Awarenesscampaign that deals with stigma and discrimination are also necessary so that those infected come forward for treatment and don’t feel left out.
- After achieving the target of elimination at all levels, the emphasis must shift to more policy level changes and the sustaining of quality of services.
- The government needs to take proactive steps to modify or repeal leprosy laws or to eliminate discrimination against persons affected by leprosy.
- A multi-stakeholder partnership is of utmost importance to ensure that leprosy remains on the health agenda as long as it is necessary.
- The government, NGOs and private agencies need to work together in a coordinated fashion.

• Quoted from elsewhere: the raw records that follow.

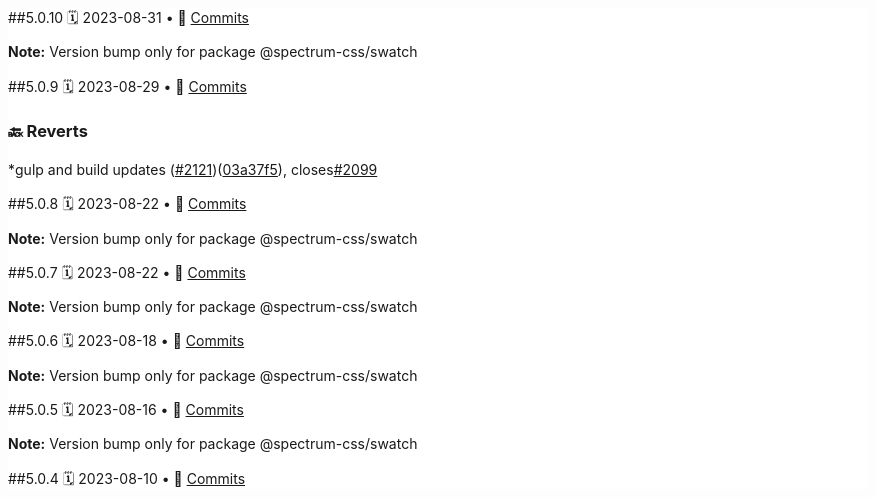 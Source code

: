 <a name="5.0.10"></a>
##5.0.10
🗓
2023-08-31 • 📝 [Commits](https://github.com/adobe/spectrum-css/compare/@spectrum-css/swatch@5.0.9...@spectrum-css/swatch@5.0.10)

**Note:** Version bump only for package @spectrum-css/swatch

<a name="5.0.9"></a>
##5.0.9
🗓
2023-08-29 • 📝 [Commits](https://github.com/adobe/spectrum-css/compare/@spectrum-css/swatch@5.0.8...@spectrum-css/swatch@5.0.9)

### 🔙 Reverts

\*gulp and build updates ([#2121](https://github.com/adobe/spectrum-css/issues/2121))([03a37f5](https://github.com/adobe/spectrum-css/commit/03a37f5)), closes[#2099](https://github.com/adobe/spectrum-css/issues/2099)

<a name="5.0.8"></a>
##5.0.8
🗓
2023-08-22 • 📝 [Commits](https://github.com/adobe/spectrum-css/compare/@spectrum-css/swatch@5.0.7...@spectrum-css/swatch@5.0.8)

**Note:** Version bump only for package @spectrum-css/swatch

<a name="5.0.7"></a>
##5.0.7
🗓
2023-08-22 • 📝 [Commits](https://github.com/adobe/spectrum-css/compare/@spectrum-css/swatch@5.0.5...@spectrum-css/swatch@5.0.7)

**Note:** Version bump only for package @spectrum-css/swatch

<a name="5.0.6"></a>
##5.0.6
🗓
2023-08-18 • 📝 [Commits](https://github.com/adobe/spectrum-css/compare/@spectrum-css/swatch@5.0.5...@spectrum-css/swatch@5.0.6)

**Note:** Version bump only for package @spectrum-css/swatch

<a name="5.0.5"></a>
##5.0.5
🗓
2023-08-16 • 📝 [Commits](https://github.com/adobe/spectrum-css/compare/@spectrum-css/swatch@5.0.4...@spectrum-css/swatch@5.0.5)

**Note:** Version bump only for package @spectrum-css/swatch

<a name="5.0.4"></a>
##5.0.4
🗓
2023-08-10 • 📝 [Commits](https://github.com/adobe/spectrum-css/compare/@spectrum-css/swatch@5.0.3...@spectrum-css/swatch@5.0.4)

Continued training of medical officers, nurses, physiotherapists, and paramedical workers about quality diagnosis and treatment of leprosy must also be given prime focus.
- Those who have been cured at an early stage and can work often need to given opportunities to learn skills and trades that would enable them to keep working.
- They also can be assisted with links to financial institutions and special bank loans which would enable them to start a livelihood initiative on their own.
Leprosy is one of the most misunderstood diseases of the world; it poses some unique challenges in its control and elimination. Careful examination of the theoretical and practical approaches of the past can provide vital insights for the future. To reduce the burden, it is important to develop a holistic and multi-pronged approach that includes key policy changes, a public education campaign, sustainable livelihood programmes, skill training workshops and bringing in other medical stakeholders to generate employment, identify interventions to dispel stigma and mainstream the affected people.
- Leprosy Case Detection Campaign (LCDC) (specific for high endemic districts);
- Focussed Leprosy Campaign (for hot spots i.e., rural and urban areas where Grade II disability is detected)
- Special plan for hard to reach areas.
- Sparsh Leprosy Awareness Campaign for awareness, Grade II disability case investigation.
- Post Exposure chemoprophylaxis administration to the contacts of cases detected in LCDC districts etc.
- ASHA based Surveillance for Leprosy Suspects (ABSULS) has been introduced during 2017-18 to enhance early case reporting.